Capsule decorators fall into two families:

* **functional app decorators** called on `app`
* **class-based decorators** imported from `cpsl`

## Worked flow

In a real app, decorators usually work together rather than in isolation:

```python theme={null}
@app.boot()
async def on_boot():
    print("[support-ops] runtime ready")


@app.message()
async def handle(session: cpsl.Session, msg: cpsl.Message):
    if "sync" in msg.text.lower():
        handle = await sync_threads.submit(session=session)
        await session.show_task(handle, message="Thread sync started")
        return

    await session.reply("Ask for a sync or ask for analysis.")


@app.task(retries=2, lock="mailbox:sync")
async def sync_threads(session: cpsl.Session | None = None):
    if session:
        await session.notify("Syncing Gmail threads...")
    ...


@app.schedule("0 * * * *")
async def hourly_sync():
    await sync_threads.submit()
```

That one slice already shows the usual Capsule pattern:

* lifecycle hooks prepare the runtime
* message handlers decide what the user wants
* tasks own side effects and longer work
* schedules keep the app moving without user input

## Functional app decorators

These require `app = cpsl.App(..., image=cpsl.Image(), ...)`.

| Decorator             | Purpose                               |
| --------------------- | ------------------------------------- |
| `@app.boot()`         | Run once when the runtime starts      |
| `@app.shutdown()`     | Run when the runtime is shutting down |
| `@app.enter()`        | Run when a new session is created     |
| `@app.exit()`         | Run when a session closes             |
| `@app.message()`      | Handle inbound messages               |
| `@app.task(...)`      | Register a background task            |
| `@app.schedule(cron)` | Register a cron job                   |
| `@app.endpoint(...)`  | Register an HTTP endpoint             |
| `@app.asgi(path=...)` | Mount an ASGI app                     |

## Class-based decorators

When you use `@app.cls(...)`, the handler methods use the global decorator versions:

* `@cpsl.boot()`
* `@cpsl.shutdown()`
* `@cpsl.enter()`
* `@cpsl.exit()`
* `@cpsl.message()`
* `@cpsl.task(...)`
* `@cpsl.schedule(cron)`
* `@cpsl.endpoint(...)`
* `@cpsl.asgi(path=...)`

## Lifecycle hooks

### `boot()`

Runs once when the runtime starts.

```python theme={null}
@app.boot()
async def on_boot():
    print("ready")
```

### `shutdown()`

Runs during runtime shutdown.

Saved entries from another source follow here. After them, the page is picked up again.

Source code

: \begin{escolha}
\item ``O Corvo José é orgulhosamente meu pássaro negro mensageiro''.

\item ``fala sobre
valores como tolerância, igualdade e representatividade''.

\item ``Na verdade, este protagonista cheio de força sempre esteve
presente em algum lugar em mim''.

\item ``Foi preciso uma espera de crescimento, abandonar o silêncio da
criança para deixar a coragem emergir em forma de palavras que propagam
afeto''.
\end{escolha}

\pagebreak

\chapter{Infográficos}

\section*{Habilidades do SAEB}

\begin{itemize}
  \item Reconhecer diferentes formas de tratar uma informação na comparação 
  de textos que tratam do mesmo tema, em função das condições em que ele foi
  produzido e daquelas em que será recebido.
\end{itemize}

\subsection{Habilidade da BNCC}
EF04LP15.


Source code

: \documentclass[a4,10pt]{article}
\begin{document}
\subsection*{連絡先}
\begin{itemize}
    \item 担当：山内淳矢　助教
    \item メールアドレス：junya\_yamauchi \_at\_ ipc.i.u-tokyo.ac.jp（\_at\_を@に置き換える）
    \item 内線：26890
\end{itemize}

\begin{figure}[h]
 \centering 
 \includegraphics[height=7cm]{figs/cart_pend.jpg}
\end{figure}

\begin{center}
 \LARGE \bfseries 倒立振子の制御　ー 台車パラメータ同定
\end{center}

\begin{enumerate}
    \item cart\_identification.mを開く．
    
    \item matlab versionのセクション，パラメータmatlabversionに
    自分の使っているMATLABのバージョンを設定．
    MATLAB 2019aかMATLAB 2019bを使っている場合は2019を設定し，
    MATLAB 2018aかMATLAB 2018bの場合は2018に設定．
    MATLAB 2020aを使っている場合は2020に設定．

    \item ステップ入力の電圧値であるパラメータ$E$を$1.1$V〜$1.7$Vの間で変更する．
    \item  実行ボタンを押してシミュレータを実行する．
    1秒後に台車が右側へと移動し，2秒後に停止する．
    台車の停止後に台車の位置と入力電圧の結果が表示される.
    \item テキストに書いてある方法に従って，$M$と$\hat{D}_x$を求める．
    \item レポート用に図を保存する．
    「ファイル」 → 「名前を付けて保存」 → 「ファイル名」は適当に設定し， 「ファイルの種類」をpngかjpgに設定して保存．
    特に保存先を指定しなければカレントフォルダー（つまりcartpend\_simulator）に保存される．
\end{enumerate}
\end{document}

Good for cleanup and flush logic.

```python theme={null}
@app.shutdown()
async def on_shutdown():
    print("cleaning up")
```

### `enter()`

Runs when a new session is created. Receives `session`.

```python theme={null}
@app.enter()
async def on_enter(session: cpsl.Session):
    session.data["started"] = True
```

### `exit()`

Runs when a session closes.

```python theme={null}
@app.exit()
async def on_exit(session: cpsl.Session):
    print(f"closing {session.id}")
```

## `message()`

Registers the main inbound handler.

```python theme={null}
from openai import AsyncOpenAI

client = AsyncOpenAI()

@app.message()
async def handle(session: cpsl.Session, msg: cpsl.Message):
    response = await client.chat.completions.create(
        model="gpt-4o-mini",
        messages=[
            {"role": "system", "content": "You are a concise Capsule assistant."},
            *session.chat_messages(msg),
        ],
    )
    await session.reply(response.choices[0].message.content or "No response.")
```

For most apps, this is the main entry point. In a real app, remember to include `image=cpsl.Image(python_packages=["openai"])` and `secrets=["OPENAI_API_KEY"]` on `App(...)` if you want to call the OpenAI SDK directly.

## `task(...)`

Registers a background task and turns the function into a `TaskDescriptor`.

### Arguments

| Argument       | Meaning                                    |
| -------------- | ------------------------------------------ |
| `retries`      | Max retry attempts                         |
| `timeout`      | Task timeout in seconds                    |
| `lock`         | Lock template like `"user:{user_id}"`      |
| `retry_for`    | Exception types that should retry          |
| `callback_url` | URL to POST completion/failure payloads to |
| `process`      | Run in a separate OS process               |

### Example

```python theme={null}
@app.task(retries=2, timeout=60)
async def sync_threads(session: cpsl.Session | None = None):
    if session:
        await session.notify("Syncing Gmail threads...")
    await threads.insert_one(
        {
            "subject": "Renewal review",
            "status": "needs-review",
            "priority": "high",
            "thread_id": "thread_123",
        }
    )
```

Submitting it looks like this:

```python theme={null}
handle = await sync_threads.submit(session=session)
await session.show_task(handle, message="Syncing mailbox...")
```

After decoration, the task object supports:

* `.submit(...)`
* `.schedule(...)`
* `.find(...)`
* `.count(...)`
* `.cancel(...)`

## `schedule(cron)`

Registers a cron handler.

```python theme={null}
@app.schedule("*/5 * * * *")
async def every_five_minutes():
    ...
```

The cron string is standard 5-field cron syntax in UTC.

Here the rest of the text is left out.